1. Determine the geometric dimension such as width, breadth and thickness of each
specimen. This can be accomplished using the Vernier calipers. This information will be
used to calculate strains.
2. Open the safety shield and install appropriate grips for compression testing.
3. Turn on the load frame and data acquisition PC-desktop.
4. Run the software NEXYGEN EZ/LR console on the computer workstation. Right mouse
click on the desktop opens a new NEXYGEN Batch Document. Select appropriate
compression test e.g. General Purpose or Plastics.
5. For safety, move away from the desktop station.
6. Go to the test stand LCD control panel. Press a button to edit test set up. If you want to
get out of sub-menus press the Enter key. Make sure that:
• Test type is Compression with a Limit Load of 100KN (not Cyclic).
• An appropriate test speed is specified.
• A slow crosshead jogging speed is specified. Leave it as default setting of
• The safety load is less than or equal to 112lbf.
• Grip Protection load is less than 100KN for both tension/compression.
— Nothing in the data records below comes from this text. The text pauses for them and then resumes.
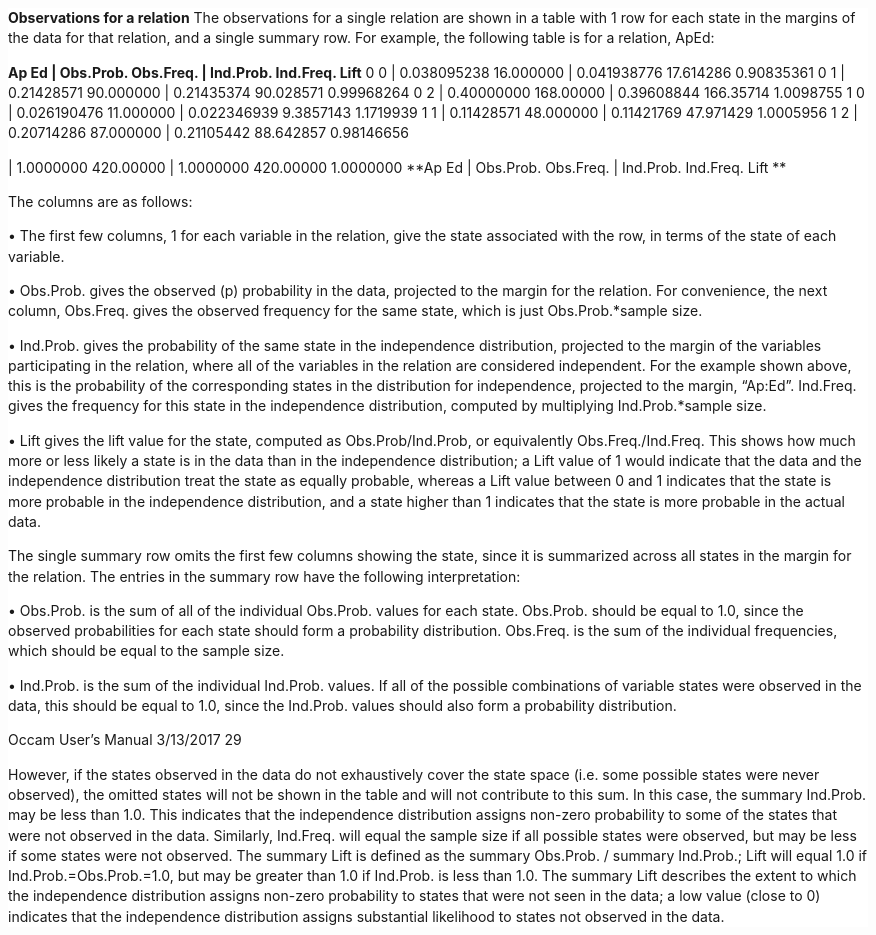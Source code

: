 **Observations for a relation** The observations for a single relation are shown in a table with 1 row for each state in the margins of the data for that relation, and a single summary row. For example, the following table is for a relation, ApEd:

**Ap Ed | Obs.Prob. Obs.Freq. | Ind.Prob. Ind.Freq. Lift** 0 0 | 0.038095238 16.000000 | 0.041938776 17.614286 0.90835361 0 1 | 0.21428571 90.000000 | 0.21435374 90.028571 0.99968264 0 2 | 0.40000000 168.00000 | 0.39608844 166.35714 1.0098755 1 0 | 0.026190476 11.000000 | 0.022346939 9.3857143 1.1719939 1 1 | 0.11428571 48.000000 | 0.11421769 47.971429 1.0005956 1 2 | 0.20714286 87.000000 | 0.21105442 88.642857 0.98146656

| 1.0000000 420.00000 | 1.0000000 420.00000 1.0000000 **Ap Ed | Obs.Prob. Obs.Freq. | Ind.Prob. Ind.Freq. Lift **

The columns are as follows:

• The first few columns, 1 for each variable in the relation, give the state associated with the row, in terms of the state of each variable.

• Obs.Prob. gives the observed (p) probability in the data, projected to the margin for the relation. For convenience, the next column, Obs.Freq. gives the observed frequency for the same state, which is just Obs.Prob.\*sample size.

• Ind.Prob. gives the probability of the same state in the independence distribution, projected to the margin of the variables participating in the relation, where all of the variables in the relation are considered independent. For the example shown above, this is the probability of the corresponding states in the distribution for independence, projected to the margin, “Ap:Ed”. Ind.Freq. gives the frequency for this state in the independence distribution, computed by multiplying Ind.Prob.\*sample size.

• Lift gives the lift value for the state, computed as Obs.Prob/Ind.Prob, or equivalently Obs.Freq./Ind.Freq. This shows how much more or less likely a state is in the data than in the independence distribution; a Lift value of 1 would indicate that the data and the independence distribution treat the state as equally probable, whereas a Lift value between 0 and 1 indicates that the state is more probable in the independence distribution, and a state higher than 1 indicates that the state is more probable in the actual data.

The single summary row omits the first few columns showing the state, since it is summarized across all states in the margin for the relation. The entries in the summary row have the following interpretation:

• Obs.Prob. is the sum of all of the individual Obs.Prob. values for each state. Obs.Prob. should be equal to 1.0, since the observed probabilities for each state should form a probability distribution. Obs.Freq. is the sum of the individual frequencies, which should be equal to the sample size.

• Ind.Prob. is the sum of the individual Ind.Prob. values. If all of the possible combinations of variable states were observed in the data, this should be equal to 1.0, since the Ind.Prob. values should also form a probability distribution.

Occam User’s Manual 3/13/2017 29

However, if the states observed in the data do not exhaustively cover the state space (i.e. some possible states were never observed), the omitted states will not be shown in the table and will not contribute to this sum. In this case, the summary Ind.Prob. may be less than 1.0. This indicates that the independence distribution assigns non-zero probability to some of the states that were not observed in the data. Similarly, Ind.Freq. will equal the sample size if all possible states were observed, but may be less if some states were not observed. The summary Lift is defined as the summary Obs.Prob. / summary Ind.Prob.; Lift will equal 1.0 if Ind.Prob.=Obs.Prob.=1.0, but may be greater than 1.0 if Ind.Prob. is less than 1.0. The summary Lift describes the extent to which the independence distribution assigns non-zero probability to states that were not seen in the data; a low value (close to 0) indicates that the independence distribution assigns substantial likelihood to states not observed in the data.
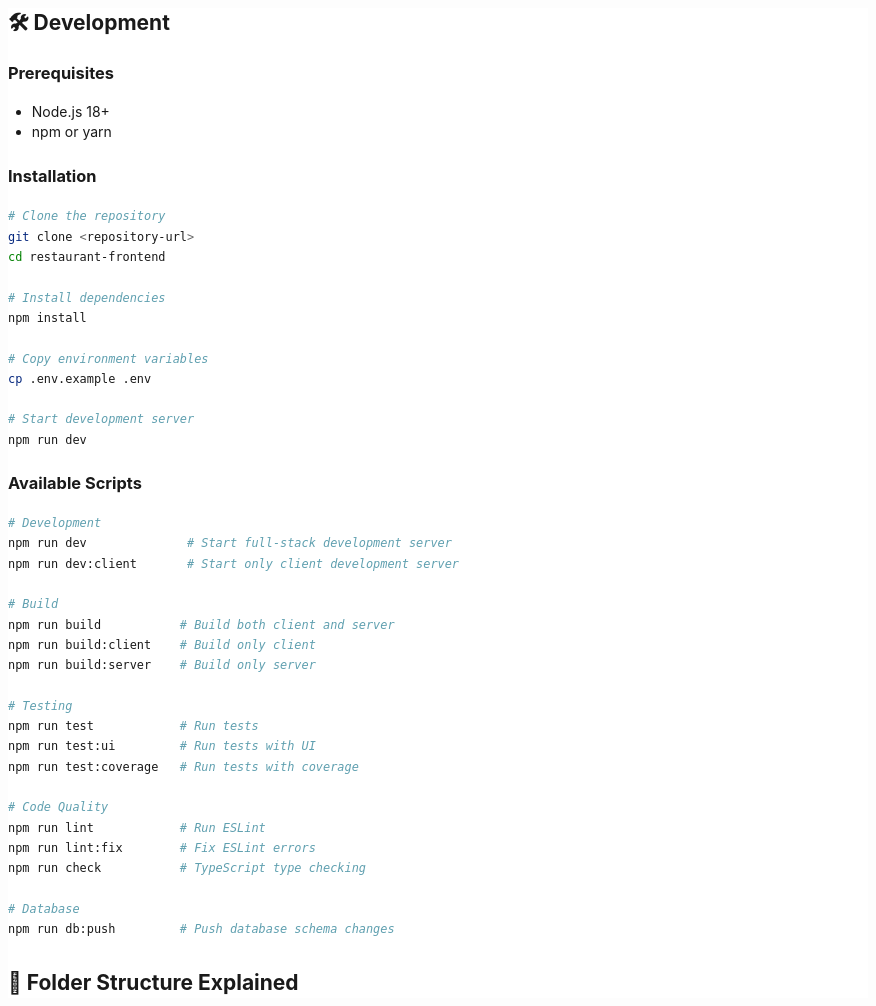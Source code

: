 ## 🛠️ Development

### Prerequisites

- Node.js 18+
- npm or yarn

### Installation

```bash
# Clone the repository
git clone <repository-url>
cd restaurant-frontend

# Install dependencies
npm install

# Copy environment variables
cp .env.example .env

# Start development server
npm run dev
```

### Available Scripts

```bash
# Development
npm run dev              # Start full-stack development server
npm run dev:client       # Start only client development server

# Build
npm run build           # Build both client and server
npm run build:client    # Build only client
npm run build:server    # Build only server

# Testing
npm run test            # Run tests
npm run test:ui         # Run tests with UI
npm run test:coverage   # Run tests with coverage

# Code Quality
npm run lint            # Run ESLint
npm run lint:fix        # Fix ESLint errors
npm run check           # TypeScript type checking

# Database
npm run db:push         # Push database schema changes
```

## 📁 Folder Structure Explained
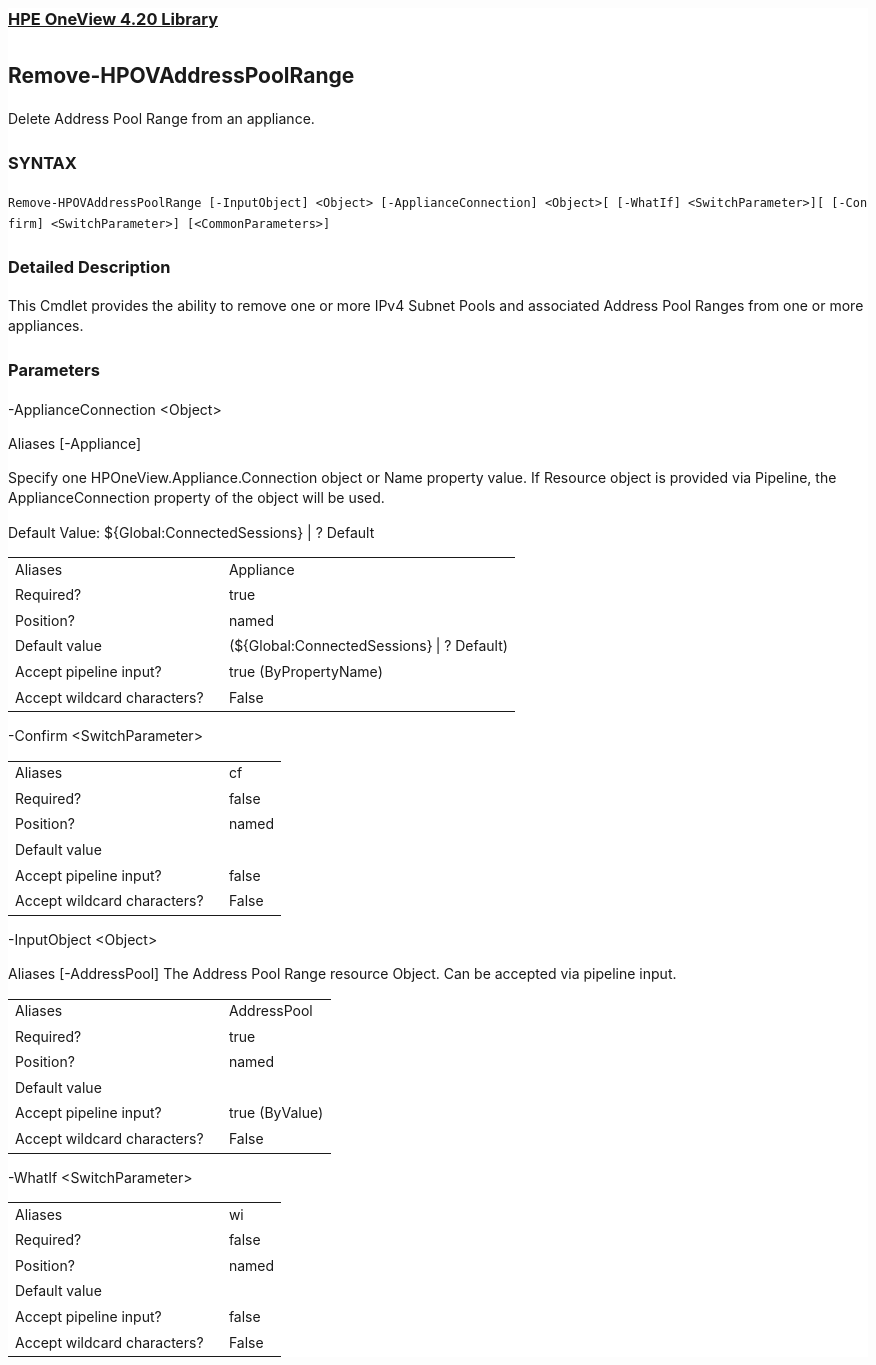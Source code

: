 ### <u>HPE OneView 4.20 Library</u>

## Remove-HPOVAddressPoolRange
<p>
Delete Address Pool Range from an appliance.

### SYNTAX
<p>
<pre><code>Remove-HPOVAddressPoolRange [-InputObject] &lt;Object&gt; [-ApplianceConnection] &lt;Object&gt;[ [-WhatIf] &lt;SwitchParameter&gt;][ [-Confirm] &lt;SwitchParameter&gt;] [&lt;CommonParameters&gt;]</code></pre>

### Detailed Description
<p>
This Cmdlet provides the ability to remove one or more IPv4 Subnet Pools and associated Address Pool Ranges from one or more appliances.


### Parameters

-ApplianceConnection &lt;Object&gt;<p>
Aliases [-Appliance]

Specify one HPOneView.Appliance.Connection object or Name property value. If Resource object is provided via Pipeline, the ApplianceConnection property of the object will be used.

Default Value: ${Global:ConnectedSessions} | ? Default

<table><tbody><tr><td>Aliases</td><td>Appliance</td></tr><tr><td>Required?</td><td>true</td></tr><tr><td>Position?</td><td>named</td></tr><tr><td>Default value</td><td>(${Global:ConnectedSessions} | ? Default)</td></tr><tr><td>Accept pipeline input?</td><td>true (ByPropertyName)</td></tr><tr><td>Accept wildcard characters?&nbsp;&nbsp;&nbsp; </td><td>False</td></tr></tbody></table>

 -Confirm &lt;SwitchParameter&gt;<p>


<table><tbody><tr><td>Aliases</td><td>cf</td></tr><tr><td>Required?</td><td>false</td></tr><tr><td>Position?</td><td>named</td></tr><tr><td>Default value</td><td></td></tr><tr><td>Accept pipeline input?</td><td>false</td></tr><tr><td>Accept wildcard characters?&nbsp;&nbsp;&nbsp; </td><td>False</td></tr></tbody></table>

 -InputObject &lt;Object&gt;<p>
Aliases [-AddressPool]
The Address Pool Range resource Object.  Can be accepted via pipeline input.

<table><tbody><tr><td>Aliases</td><td>AddressPool</td></tr><tr><td>Required?</td><td>true</td></tr><tr><td>Position?</td><td>named</td></tr><tr><td>Default value</td><td></td></tr><tr><td>Accept pipeline input?</td><td>true (ByValue)</td></tr><tr><td>Accept wildcard characters?&nbsp;&nbsp;&nbsp; </td><td>False</td></tr></tbody></table>

 -WhatIf &lt;SwitchParameter&gt;<p>


<table><tbody><tr><td>Aliases</td><td>wi</td></tr><tr><td>Required?</td><td>false</td></tr><tr><td>Position?</td><td>named</td></tr><tr><td>Default value</td><td></td></tr><tr><td>Accept pipeline input?</td><td>false</td></tr><tr><td>Accept wildcard characters?&nbsp;&nbsp;&nbsp; </td><td>False</td></tr></tbody></table>
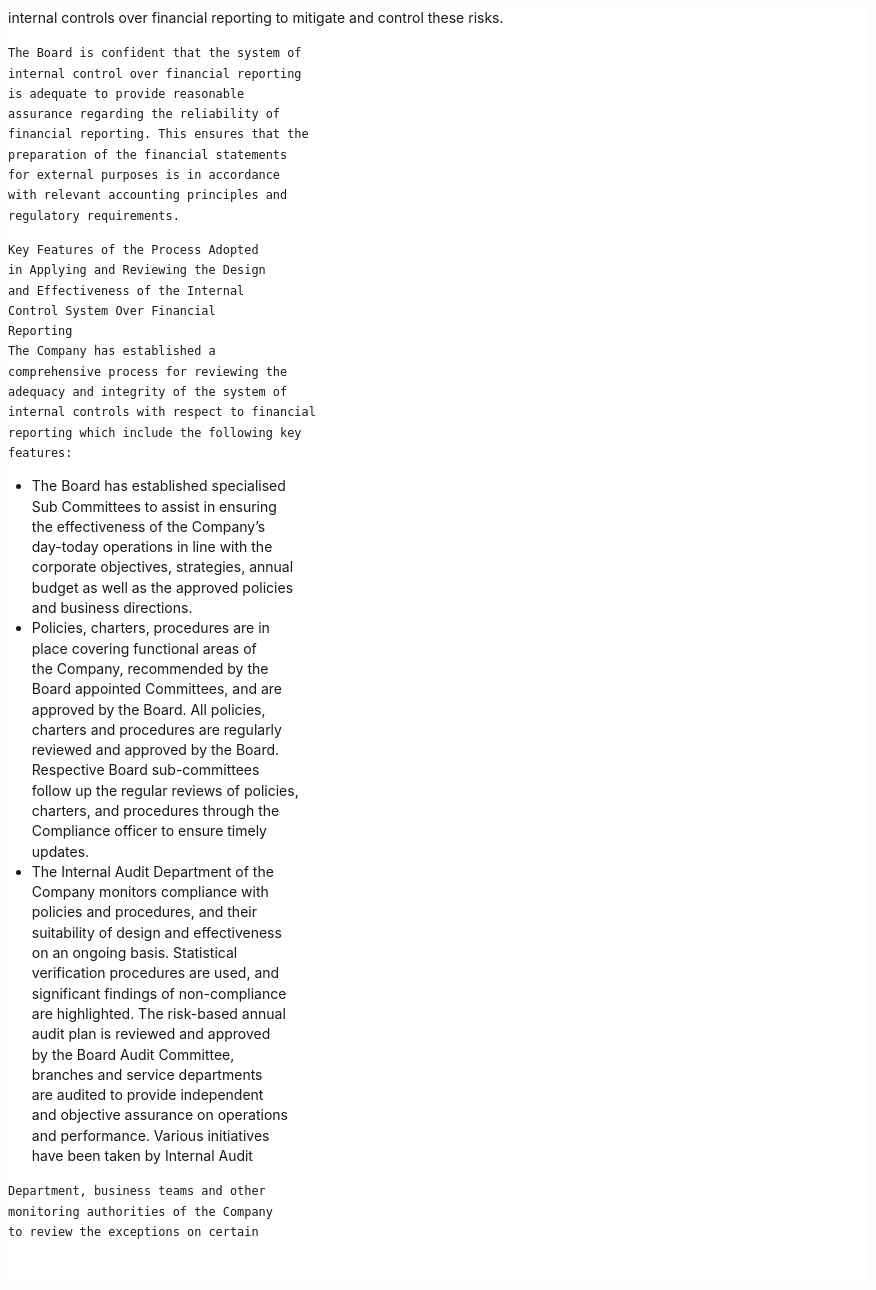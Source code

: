 internal controls over financial reporting
to mitigate and control these risks.
</code></pre>
<pre><code>The Board is confident that the system of
internal control over financial reporting
is adequate to provide reasonable
assurance regarding the reliability of
financial reporting. This ensures that the
preparation of the financial statements
for external purposes is in accordance
with relevant accounting principles and
regulatory requirements.
</code></pre>
<pre><code>Key Features of the Process Adopted
in Applying and Reviewing the Design
and Effectiveness of the Internal
Control System Over Financial
Reporting
The Company has established a
comprehensive process for reviewing the
adequacy and integrity of the system of
internal controls with respect to financial
reporting which include the following key
features:
</code></pre>
<ul>
<li>The Board has established specialised<br>
Sub Committees to assist in ensuring<br>
the effectiveness of the Company’s<br>
day-today operations in line with the<br>
corporate objectives, strategies, annual<br>
budget as well as the approved policies<br>
and business directions.</li>
<li>Policies, charters, procedures are in<br>
place covering functional areas of<br>
the Company, recommended by the<br>
Board appointed Committees, and are<br>
approved by the Board. All policies,<br>
charters and procedures are regularly<br>
reviewed and approved by the Board.<br>
Respective Board sub-committees<br>
follow up the regular reviews of policies,<br>
charters, and procedures through the<br>
Compliance officer to ensure timely<br>
updates.</li>
<li>The Internal Audit Department of the<br>
Company monitors compliance with<br>
policies and procedures, and their<br>
suitability of design and effectiveness<br>
on an ongoing basis. Statistical<br>
verification procedures are used, and<br>
significant findings of non-compliance<br>
are highlighted. The risk-based annual<br>
audit plan is reviewed and approved<br>
by the Board Audit Committee,<br>
branches and service departments<br>
are audited to provide independent<br>
and objective assurance on operations<br>
and performance. Various initiatives<br>
have been taken by Internal Audit</li>
</ul>
<pre><code>Department, business teams and other
monitoring authorities of the Company
to review the exceptions on certain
7. Enter the test specimen information.
8. Load the specimen in the testing machine. Ensure that the specimen is placed in the
center of the grip.
9. Specify the maximum “compression”. Specify maximum deformation. Please do not
more than 20% of original thickness. For example, for 10mm specimen, use 3mm.
10. Close the splinter shield. Run the test from the computer (i.e. press the play button on
the toolbar). Press the Home key on the keyboard to update plot scale.
11. When the test is finished, remove the specimen.
12. Using the Vernier calipers, measure and record the geometrical dimensions.
13. When you have finished recording the data. Repeat the procedure for other specimen.
14. Estimate the experimental value of Young’s Modulus for the both test specimen. Are
these values reliable? If not, why not?
15. Plot the stress (MPa) vs. strain (%) curve for each specimen. The slope of the initial
linear portion of the stress-strain curve is the modulus of elasticity, or Young’s modulus.
The modulus of elasticity, E, is a measure of the stiffness of materials.